Computer battles doctor's clipboard
Published Monday May 25th, 2009

Idea Machine helps automate check-in at offices, hospitals
OTTAWA - - A former Carleton University liberal arts student's simple idea is creating jobs in Ottawa and working to get North American doctors to throw their clipboards in the trash.
The company, called Phreesia Inc., produces a clipboard-sized tablet-computer (dubbed the Phreesia Pad) with a built-in health card reader to automate the check-in process at doctors' offices and hospitals. Using it frees up staff members to attend to patients rather than data entry tasks.
While the company, which is headquartered in New York, has no Canadian sales yet, more than 5,000 physicians in the U.S. are using Phreesia's technology. The company expects that number to hit 10,000 by the end of 2009.
"There was a real need in the health-care industry to change the way people checked in," said Chaim Indig, Phreesia's chief executive. "Our biggest competitor is the clipboard. We are fighting it tooth and nail everyday."
To help with the company's expansion plans, Phreesia will nearly double its Ottawa workforce to 100 employees by the end of this year. It employs 49 people at its New York City site, which was picked as head office to be closer to Phreesia's investors and primary client base.
The company's Ottawa operation deals with everything from research and development to sales and technical support.
Indig is originally from Edmonton. He dropped out of Carleton's liberal arts program three credits shy of a degree to co-found Phreesia in 2004 after realizing how inefficient the check-in procedure was at a local health clinic.
The patients were each given a form which asked generic questions that might or might not apply to individual situations. The patients filled out the forms and handed them to a staff member, who then had to copy that information into a database. There was no reason why the information couldn't have been input by the patient using modern technology, says Indig.

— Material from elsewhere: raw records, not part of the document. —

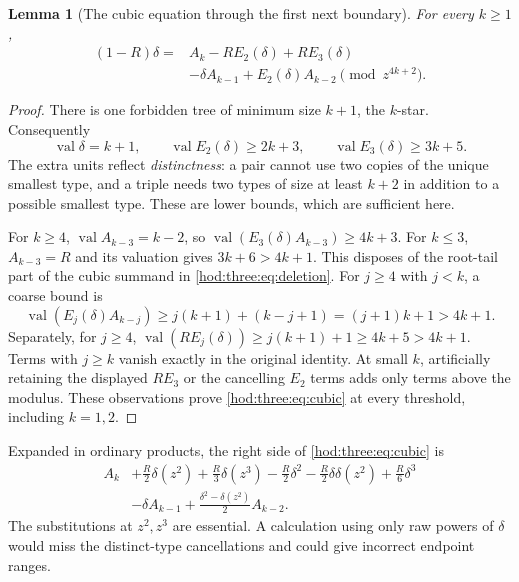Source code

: \documentclass[11pt,letterpaper]{article}
\newtheorem{lemma}[theorem]{Lemma}
\theoremstyle{definition}\newtheorem{definition}[theorem]{Definition}
\theoremstyle{remark}\newtheorem{remark}[theorem]{Remark}
\newcommand{\val}{\operatorname{val}}
\begin{document}
\begin{lemma}[The cubic equation through the first next boundary]\label{hod:three:lem:cubic}
For every $k\ge1$,
\begin{equation}\label{hod:three:eq:cubic}
\begin{split}
(1-R)\delta={}&A_k-R E_2(\delta)+R E_3(\delta)\\
&-\delta A_{k-1}+E_2(\delta)A_{k-2}
\pmod {z^{4k+2}}.
\end{split}
\end{equation}
\end{lemma}
\begin{proof}
There is one forbidden tree of minimum size $k+1$, the $k$-star. Consequently
\begin{equation}\label{hod:three:eq:valuations}
\val\delta=k+1,\qquad \val E_2(\delta)\ge2k+3,\qquad
\val E_3(\delta)\ge3k+5.
\end{equation}
The extra units reflect \emph{distinctness}: a pair cannot use two copies of the unique smallest type, and a triple needs two types of size at least $k+2$ in addition to a possible smallest type. These are lower bounds, which are sufficient here.

For $k\ge4$, $\val A_{k-3}=k-2$, so
$\val(E_3(\delta)A_{k-3})\ge4k+3$. For $k\le3$, $A_{k-3}=R$ and its valuation gives $3k+6>4k+1$. This disposes of the root-tail part of the cubic summand in \eqref{hod:three:eq:deletion}. For $j\ge4$ with $j<k$, a coarse bound is
\[
\val(E_j(\delta)A_{k-j})\ge j(k+1)+(k-j+1)=(j+1)k+1>4k+1.
\]
Separately, for $j\ge4$, $\val(R E_j(\delta))\ge j(k+1)+1\ge4k+5>4k+1$. Terms with $j\ge k$ vanish exactly in the original identity. At small $k$, artificially retaining the displayed $R E_3$ or the cancelling $E_2$ terms adds only terms above the modulus. These observations prove \eqref{hod:three:eq:cubic} at every threshold, including $k=1,2$.
\end{proof}
Expanded in ordinary products, the right side of \eqref{hod:three:eq:cubic} is
\begin{equation}\label{hod:three:eq:cubicexpanded}
\begin{split}
A_k&+\frac R2\delta(z^2)+\frac R3\delta(z^3)-\frac R2\delta^2
-\frac R2\delta\delta(z^2)+\frac R6\delta^3\\
&-\delta A_{k-1}+\frac{\delta^2-\delta(z^2)}2A_{k-2}.
\end{split}
\end{equation}
The substitutions at $z^2,z^3$ are essential. A calculation using only raw powers of $\delta$ would miss the distinct-type cancellations and could give incorrect endpoint ranges.
\end{document}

Out of that simple concept, a company was born.
He says with a Phreesia Pad, doctors can ask patients more detailed information, helping them to gather the clues they need to make a diagnosis. Questionnaires can be tailored based on a patient's age, sex or previous health problems and all of that information can be immediately uploaded for the physician to review.
"Patients can take a more active role in their health care," said Indig. "Instead of sitting around reading a magazine, you are answering questions that will help improve your outcome."
Phreesia's medical system costs a doctor's office $50 per year. The company makes its money on advertisements and health-care information videos that patients can choose to watch after they finish filling out their electronic forms.
Indig said the videos are much like the brochures commonly found in doctor's offices. The videos on the Phreesia pad will be individually targeted, based on a person's responses to their health questionnaire, from sources including government health agencies, pharmaceutical companies or biotech firms.
Allowing businesses to have direct access to patients has stirred some controversy among U.S. physicians. Some doctors worry about having pharmaceutical companies recommend products they may not recommend to patients themselves. "I'd love to have a waiting-room kiosk or webpad that keyed into our electronic health records for patient check-in. It would free up our front office staff," Tammi Schlichtemeier, a pediatrician in Coppell, Texas, said in the November 2006 edition of the trade journal Medical Economics. "However, it would be frustrating trying to explain why the device in my waiting room suggests one thing while I'm recommending something else."
Indig says the videos shown to patients are meant to be strictly educational.
Also, he said Phreesia does not collect or store any of the information that patients enter on its technology.
Phreesia is a privately held company and does not discuss sales or subscription rates.
However, Indig said the company's list of participating doctors increases by about 10 per cent every month.
The company has raised more than US$25 million in venture capital.